EXERCISE OBJECTIVE: The records sit below this line. Repeat all of them exactly.

....

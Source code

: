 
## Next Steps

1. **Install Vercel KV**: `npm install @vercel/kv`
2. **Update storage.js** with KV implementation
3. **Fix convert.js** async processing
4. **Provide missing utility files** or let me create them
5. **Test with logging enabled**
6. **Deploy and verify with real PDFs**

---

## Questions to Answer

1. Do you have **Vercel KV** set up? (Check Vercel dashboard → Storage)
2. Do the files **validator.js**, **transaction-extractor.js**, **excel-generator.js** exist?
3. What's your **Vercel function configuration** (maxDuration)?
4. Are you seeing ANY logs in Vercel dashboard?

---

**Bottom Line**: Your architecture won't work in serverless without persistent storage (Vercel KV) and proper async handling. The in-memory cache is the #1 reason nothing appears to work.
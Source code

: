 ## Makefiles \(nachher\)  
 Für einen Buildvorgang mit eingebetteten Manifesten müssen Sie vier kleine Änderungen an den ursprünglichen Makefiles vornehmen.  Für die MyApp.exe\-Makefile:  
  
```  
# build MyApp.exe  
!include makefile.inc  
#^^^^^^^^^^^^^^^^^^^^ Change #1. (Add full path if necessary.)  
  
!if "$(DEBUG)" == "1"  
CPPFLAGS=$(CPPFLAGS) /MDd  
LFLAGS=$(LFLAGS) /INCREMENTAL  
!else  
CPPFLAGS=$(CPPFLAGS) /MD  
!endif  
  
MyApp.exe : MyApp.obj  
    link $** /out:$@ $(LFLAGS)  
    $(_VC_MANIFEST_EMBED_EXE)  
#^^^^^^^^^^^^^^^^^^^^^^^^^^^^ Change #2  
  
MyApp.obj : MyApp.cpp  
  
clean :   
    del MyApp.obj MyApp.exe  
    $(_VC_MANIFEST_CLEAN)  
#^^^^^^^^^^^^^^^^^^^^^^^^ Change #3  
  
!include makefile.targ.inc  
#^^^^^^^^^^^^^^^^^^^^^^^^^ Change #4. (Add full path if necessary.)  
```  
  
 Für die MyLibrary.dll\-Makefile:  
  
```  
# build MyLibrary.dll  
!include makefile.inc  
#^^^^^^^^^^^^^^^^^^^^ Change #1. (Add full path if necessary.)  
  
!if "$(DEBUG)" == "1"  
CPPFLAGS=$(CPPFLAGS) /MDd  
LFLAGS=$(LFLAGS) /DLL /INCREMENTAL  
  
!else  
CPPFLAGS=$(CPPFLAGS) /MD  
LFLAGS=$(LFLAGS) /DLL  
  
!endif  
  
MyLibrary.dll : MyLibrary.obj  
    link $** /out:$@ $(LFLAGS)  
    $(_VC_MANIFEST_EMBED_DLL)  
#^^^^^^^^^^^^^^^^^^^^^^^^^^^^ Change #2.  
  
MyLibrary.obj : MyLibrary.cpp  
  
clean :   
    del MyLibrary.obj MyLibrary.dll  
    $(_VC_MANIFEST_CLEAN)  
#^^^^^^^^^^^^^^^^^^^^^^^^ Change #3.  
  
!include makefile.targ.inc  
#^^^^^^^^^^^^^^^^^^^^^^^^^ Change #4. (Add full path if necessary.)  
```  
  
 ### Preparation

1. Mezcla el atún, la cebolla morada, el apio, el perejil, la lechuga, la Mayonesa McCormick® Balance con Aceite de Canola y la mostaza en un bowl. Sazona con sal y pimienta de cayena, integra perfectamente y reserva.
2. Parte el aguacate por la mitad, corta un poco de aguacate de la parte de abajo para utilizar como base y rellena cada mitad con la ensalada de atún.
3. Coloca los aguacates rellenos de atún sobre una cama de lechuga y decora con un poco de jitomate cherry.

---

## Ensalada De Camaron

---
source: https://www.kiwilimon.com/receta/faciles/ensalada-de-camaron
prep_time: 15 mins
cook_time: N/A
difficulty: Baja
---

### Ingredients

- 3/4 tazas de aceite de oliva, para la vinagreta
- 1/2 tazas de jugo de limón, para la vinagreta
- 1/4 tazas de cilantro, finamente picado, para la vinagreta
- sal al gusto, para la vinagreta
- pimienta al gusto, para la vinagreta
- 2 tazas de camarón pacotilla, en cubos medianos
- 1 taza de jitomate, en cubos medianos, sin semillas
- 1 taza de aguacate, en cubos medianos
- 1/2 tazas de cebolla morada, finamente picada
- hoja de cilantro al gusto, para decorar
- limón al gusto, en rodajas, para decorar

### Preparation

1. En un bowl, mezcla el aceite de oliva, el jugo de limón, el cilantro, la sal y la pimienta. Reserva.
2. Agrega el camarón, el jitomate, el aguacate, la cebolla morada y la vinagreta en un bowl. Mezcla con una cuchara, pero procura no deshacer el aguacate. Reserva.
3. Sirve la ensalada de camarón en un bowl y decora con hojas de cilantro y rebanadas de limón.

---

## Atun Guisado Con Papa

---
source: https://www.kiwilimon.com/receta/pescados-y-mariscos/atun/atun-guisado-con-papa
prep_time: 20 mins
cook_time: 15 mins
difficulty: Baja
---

....

EXERCISE RESULT:
Source code

: 
## Next Steps

1. **Install Vercel KV**: `npm install @vercel/kv`
2. **Update storage.js** with KV implementation
3. **Fix convert.js** async processing
4. **Provide missing utility files** or let me create them
5. **Test with logging enabled**
6. **Deploy and verify with real PDFs**

---

## Questions to Answer

1. Do you have **Vercel KV** set up? (Check Vercel dashboard → Storage)
2. Do the files **validator.js**, **transaction-extractor.js**, **excel-generator.js** exist?
3. What's your **Vercel function configuration** (maxDuration)?
4. Are you seeing ANY logs in Vercel dashboard?

---

**Bottom Line**: Your architecture won't work in serverless without persistent storage (Vercel KV) and proper async handling. The in-memory cache is the #1 reason nothing appears to work.
Source code

: ## Makefiles \(nachher\)  
 Für einen Buildvorgang mit eingebetteten Manifesten müssen Sie vier kleine Änderungen an den ursprünglichen Makefiles vornehmen.  Für die MyApp.exe\-Makefile:  
  
```  
# build MyApp.exe  
!include makefile.inc  
#^^^^^^^^^^^^^^^^^^^^ Change #1. (Add full path if necessary.)  
  
!if "$(DEBUG)" == "1"  
CPPFLAGS=$(CPPFLAGS) /MDd  
LFLAGS=$(LFLAGS) /INCREMENTAL  
!else  
CPPFLAGS=$(CPPFLAGS) /MD  
!endif  
  
MyApp.exe : MyApp.obj  
    link $** /out:$@ $(LFLAGS)  
    $(_VC_MANIFEST_EMBED_EXE)  
#^^^^^^^^^^^^^^^^^^^^^^^^^^^^ Change #2  
  
MyApp.obj : MyApp.cpp  
  
clean :   
    del MyApp.obj MyApp.exe  
    $(_VC_MANIFEST_CLEAN)  
#^^^^^^^^^^^^^^^^^^^^^^^^ Change #3  
  
!include makefile.targ.inc  
#^^^^^^^^^^^^^^^^^^^^^^^^^ Change #4. (Add full path if necessary.)  
```  
  
 Für die MyLibrary.dll\-Makefile:  
  
```  
# build MyLibrary.dll  
!include makefile.inc  
#^^^^^^^^^^^^^^^^^^^^ Change #1. (Add full path if necessary.)  
  
!if "$(DEBUG)" == "1"  
CPPFLAGS=$(CPPFLAGS) /MDd  
LFLAGS=$(LFLAGS) /DLL /INCREMENTAL  
  
!else  
CPPFLAGS=$(CPPFLAGS) /MD  
LFLAGS=$(LFLAGS) /DLL  
  
!endif  
  
MyLibrary.dll : MyLibrary.obj  
    link $** /out:$@ $(LFLAGS)  
    $(_VC_MANIFEST_EMBED_DLL)  
#^^^^^^^^^^^^^^^^^^^^^^^^^^^^ Change #2.  
  
MyLibrary.obj : MyLibrary.cpp  
  
clean :   
    del MyLibrary.obj MyLibrary.dll  
    $(_VC_MANIFEST_CLEAN)  
#^^^^^^^^^^^^^^^^^^^^^^^^ Change #3.  
  
!include makefile.targ.inc  
#^^^^^^^^^^^^^^^^^^^^^^^^^ Change #4. (Add full path if necessary.)  
```  
  
 ### Preparation

1. Mezcla el atún, la cebolla morada, el apio, el perejil, la lechuga, la Mayonesa McCormick® Balance con Aceite de Canola y la mostaza en un bowl. Sazona con sal y pimienta de cayena, integra perfectamente y reserva.
2. Parte el aguacate por la mitad, corta un poco de aguacate de la parte de abajo para utilizar como base y rellena cada mitad con la ensalada de atún.
3. Coloca los aguacates rellenos de atún sobre una cama de lechuga y decora con un poco de jitomate cherry.

---

## Ensalada De Camaron

---
source: https://www.kiwilimon.com/receta/faciles/ensalada-de-camaron
prep_time: 15 mins
cook_time: N/A
difficulty: Baja
---

### Ingredients

- 3/4 tazas de aceite de oliva, para la vinagreta
- 1/2 tazas de jugo de limón, para la vinagreta
- 1/4 tazas de cilantro, finamente picado, para la vinagreta
- sal al gusto, para la vinagreta
- pimienta al gusto, para la vinagreta
- 2 tazas de camarón pacotilla, en cubos medianos
- 1 taza de jitomate, en cubos medianos, sin semillas
- 1 taza de aguacate, en cubos medianos
- 1/2 tazas de cebolla morada, finamente picada
- hoja de cilantro al gusto, para decorar
- limón al gusto, en rodajas, para decorar

### Preparation

1. En un bowl, mezcla el aceite de oliva, el jugo de limón, el cilantro, la sal y la pimienta. Reserva.
2. Agrega el camarón, el jitomate, el aguacate, la cebolla morada y la vinagreta en un bowl. Mezcla con una cuchara, pero procura no deshacer el aguacate. Reserva.
3. Sirve la ensalada de camarón en un bowl y decora con hojas de cilantro y rebanadas de limón.

---

## Atun Guisado Con Papa

---
source: https://www.kiwilimon.com/receta/pescados-y-mariscos/atun/atun-guisado-con-papa
prep_time: 20 mins
cook_time: 15 mins
difficulty: Baja
---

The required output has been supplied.